* [Exercise directions] The full set of records must be printed exactly as given.

* [Record extracts]
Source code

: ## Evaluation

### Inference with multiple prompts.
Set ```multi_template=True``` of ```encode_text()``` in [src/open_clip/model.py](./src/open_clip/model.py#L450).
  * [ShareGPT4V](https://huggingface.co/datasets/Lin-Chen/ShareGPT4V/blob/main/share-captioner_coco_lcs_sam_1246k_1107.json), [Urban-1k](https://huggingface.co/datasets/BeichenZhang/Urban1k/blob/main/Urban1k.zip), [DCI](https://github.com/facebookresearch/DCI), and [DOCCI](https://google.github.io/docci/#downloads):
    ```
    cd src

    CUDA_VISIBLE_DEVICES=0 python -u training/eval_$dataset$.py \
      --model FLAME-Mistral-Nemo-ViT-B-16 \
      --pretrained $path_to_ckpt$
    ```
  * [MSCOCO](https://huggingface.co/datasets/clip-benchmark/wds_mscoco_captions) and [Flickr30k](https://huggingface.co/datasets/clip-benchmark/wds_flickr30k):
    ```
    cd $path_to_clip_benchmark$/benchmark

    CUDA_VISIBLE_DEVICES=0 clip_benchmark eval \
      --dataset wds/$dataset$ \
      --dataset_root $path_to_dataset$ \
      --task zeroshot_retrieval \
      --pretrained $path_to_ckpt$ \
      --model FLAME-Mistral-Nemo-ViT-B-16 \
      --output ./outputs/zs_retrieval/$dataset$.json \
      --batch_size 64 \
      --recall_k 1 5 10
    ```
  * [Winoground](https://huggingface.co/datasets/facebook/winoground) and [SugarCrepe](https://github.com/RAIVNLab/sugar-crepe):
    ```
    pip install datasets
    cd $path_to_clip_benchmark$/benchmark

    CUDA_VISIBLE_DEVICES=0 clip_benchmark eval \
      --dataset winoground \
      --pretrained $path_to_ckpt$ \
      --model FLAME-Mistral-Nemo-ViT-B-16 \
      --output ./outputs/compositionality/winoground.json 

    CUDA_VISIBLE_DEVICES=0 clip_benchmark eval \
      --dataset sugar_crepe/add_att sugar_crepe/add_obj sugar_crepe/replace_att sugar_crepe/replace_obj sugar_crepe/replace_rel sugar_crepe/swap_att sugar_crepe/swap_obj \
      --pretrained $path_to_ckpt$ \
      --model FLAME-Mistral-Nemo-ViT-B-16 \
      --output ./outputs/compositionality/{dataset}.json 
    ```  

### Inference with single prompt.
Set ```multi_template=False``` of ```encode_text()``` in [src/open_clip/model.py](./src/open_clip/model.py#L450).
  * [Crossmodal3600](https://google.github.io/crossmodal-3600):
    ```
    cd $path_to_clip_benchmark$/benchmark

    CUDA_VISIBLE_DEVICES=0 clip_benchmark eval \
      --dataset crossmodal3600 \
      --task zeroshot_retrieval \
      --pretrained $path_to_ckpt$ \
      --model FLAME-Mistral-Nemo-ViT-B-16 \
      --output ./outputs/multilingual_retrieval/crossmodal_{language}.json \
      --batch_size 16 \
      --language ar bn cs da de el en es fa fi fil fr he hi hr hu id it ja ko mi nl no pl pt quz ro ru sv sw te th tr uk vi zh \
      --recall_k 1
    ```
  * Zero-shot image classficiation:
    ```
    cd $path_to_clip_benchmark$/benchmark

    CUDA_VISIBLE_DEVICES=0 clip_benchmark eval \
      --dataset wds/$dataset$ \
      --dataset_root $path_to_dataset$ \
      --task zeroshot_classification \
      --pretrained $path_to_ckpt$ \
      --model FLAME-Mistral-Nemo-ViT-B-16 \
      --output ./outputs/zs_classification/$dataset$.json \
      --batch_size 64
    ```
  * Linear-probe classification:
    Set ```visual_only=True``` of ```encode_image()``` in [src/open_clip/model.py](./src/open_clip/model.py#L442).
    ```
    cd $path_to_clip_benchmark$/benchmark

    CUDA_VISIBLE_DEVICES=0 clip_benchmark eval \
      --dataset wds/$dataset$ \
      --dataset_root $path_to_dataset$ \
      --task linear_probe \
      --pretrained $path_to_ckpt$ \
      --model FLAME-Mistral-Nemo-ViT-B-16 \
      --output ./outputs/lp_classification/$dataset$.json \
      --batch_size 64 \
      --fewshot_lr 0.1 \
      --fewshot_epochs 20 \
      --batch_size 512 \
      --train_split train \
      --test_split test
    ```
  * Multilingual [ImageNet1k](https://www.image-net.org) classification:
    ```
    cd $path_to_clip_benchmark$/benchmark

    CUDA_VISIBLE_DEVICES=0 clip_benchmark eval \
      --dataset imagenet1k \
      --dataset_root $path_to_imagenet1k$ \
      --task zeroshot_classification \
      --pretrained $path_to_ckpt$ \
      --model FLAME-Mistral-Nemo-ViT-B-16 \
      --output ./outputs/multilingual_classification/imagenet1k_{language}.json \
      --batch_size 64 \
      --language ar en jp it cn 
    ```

* [Answer for this exercise]
Source code

: ## Evaluation

### Inference with multiple prompts.
Set ```multi_template=True``` of ```encode_text()``` in [src/open_clip/model.py](./src/open_clip/model.py#L450).
  * [ShareGPT4V](https://huggingface.co/datasets/Lin-Chen/ShareGPT4V/blob/main/share-captioner_coco_lcs_sam_1246k_1107.json), [Urban-1k](https://huggingface.co/datasets/BeichenZhang/Urban1k/blob/main/Urban1k.zip), [DCI](https://github.com/facebookresearch/DCI), and [DOCCI](https://google.github.io/docci/#downloads):
    ```
    cd src

    CUDA_VISIBLE_DEVICES=0 python -u training/eval_$dataset$.py \
      --model FLAME-Mistral-Nemo-ViT-B-16 \
      --pretrained $path_to_ckpt$
    ```
  * [MSCOCO](https://huggingface.co/datasets/clip-benchmark/wds_mscoco_captions) and [Flickr30k](https://huggingface.co/datasets/clip-benchmark/wds_flickr30k):
    ```
    cd $path_to_clip_benchmark$/benchmark

    CUDA_VISIBLE_DEVICES=0 clip_benchmark eval \
      --dataset wds/$dataset$ \
      --dataset_root $path_to_dataset$ \
      --task zeroshot_retrieval \
      --pretrained $path_to_ckpt$ \
      --model FLAME-Mistral-Nemo-ViT-B-16 \
      --output ./outputs/zs_retrieval/$dataset$.json \
      --batch_size 64 \
      --recall_k 1 5 10
    ```
  * [Winoground](https://huggingface.co/datasets/facebook/winoground) and [SugarCrepe](https://github.com/RAIVNLab/sugar-crepe):
    ```
    pip install datasets
    cd $path_to_clip_benchmark$/benchmark

    CUDA_VISIBLE_DEVICES=0 clip_benchmark eval \
      --dataset winoground \
      --pretrained $path_to_ckpt$ \
      --model FLAME-Mistral-Nemo-ViT-B-16 \
      --output ./outputs/compositionality/winoground.json 

    CUDA_VISIBLE_DEVICES=0 clip_benchmark eval \
      --dataset sugar_crepe/add_att sugar_crepe/add_obj sugar_crepe/replace_att sugar_crepe/replace_obj sugar_crepe/replace_rel sugar_crepe/swap_att sugar_crepe/swap_obj \
      --pretrained $path_to_ckpt$ \
      --model FLAME-Mistral-Nemo-ViT-B-16 \
      --output ./outputs/compositionality/{dataset}.json 
    ```  

### Inference with single prompt.
Set ```multi_template=False``` of ```encode_text()``` in [src/open_clip/model.py](./src/open_clip/model.py#L450).
  * [Crossmodal3600](https://google.github.io/crossmodal-3600):
    ```
    cd $path_to_clip_benchmark$/benchmark

    CUDA_VISIBLE_DEVICES=0 clip_benchmark eval \
      --dataset crossmodal3600 \
      --task zeroshot_retrieval \
      --pretrained $path_to_ckpt$ \
      --model FLAME-Mistral-Nemo-ViT-B-16 \
      --output ./outputs/multilingual_retrieval/crossmodal_{language}.json \
      --batch_size 16 \
      --language ar bn cs da de el en es fa fi fil fr he hi hr hu id it ja ko mi nl no pl pt quz ro ru sv sw te th tr uk vi zh \
      --recall_k 1
    ```
  * Zero-shot image classficiation:
    ```
    cd $path_to_clip_benchmark$/benchmark

    CUDA_VISIBLE_DEVICES=0 clip_benchmark eval \
      --dataset wds/$dataset$ \
      --dataset_root $path_to_dataset$ \
      --task zeroshot_classification \
      --pretrained $path_to_ckpt$ \
      --model FLAME-Mistral-Nemo-ViT-B-16 \
      --output ./outputs/zs_classification/$dataset$.json \
      --batch_size 64
    ```
  * Linear-probe classification:
    Set ```visual_only=True``` of ```encode_image()``` in [src/open_clip/model.py](./src/open_clip/model.py#L442).
    ```
    cd $path_to_clip_benchmark$/benchmark

    CUDA_VISIBLE_DEVICES=0 clip_benchmark eval \
      --dataset wds/$dataset$ \
      --dataset_root $path_to_dataset$ \
      --task linear_probe \
      --pretrained $path_to_ckpt$ \
      --model FLAME-Mistral-Nemo-ViT-B-16 \
      --output ./outputs/lp_classification/$dataset$.json \
      --batch_size 64 \
      --fewshot_lr 0.1 \
      --fewshot_epochs 20 \
      --batch_size 512 \
      --train_split train \
      --test_split test
    ```
  * Multilingual [ImageNet1k](https://www.image-net.org) classification:
    ```
    cd $path_to_clip_benchmark$/benchmark

    CUDA_VISIBLE_DEVICES=0 clip_benchmark eval \
      --dataset imagenet1k \
      --dataset_root $path_to_imagenet1k$ \
      --task zeroshot_classification \
      --pretrained $path_to_ckpt$ \
      --model FLAME-Mistral-Nemo-ViT-B-16 \
      --output ./outputs/multilingual_classification/imagenet1k_{language}.json \
      --batch_size 64 \
      --language ar en jp it cn 
    ```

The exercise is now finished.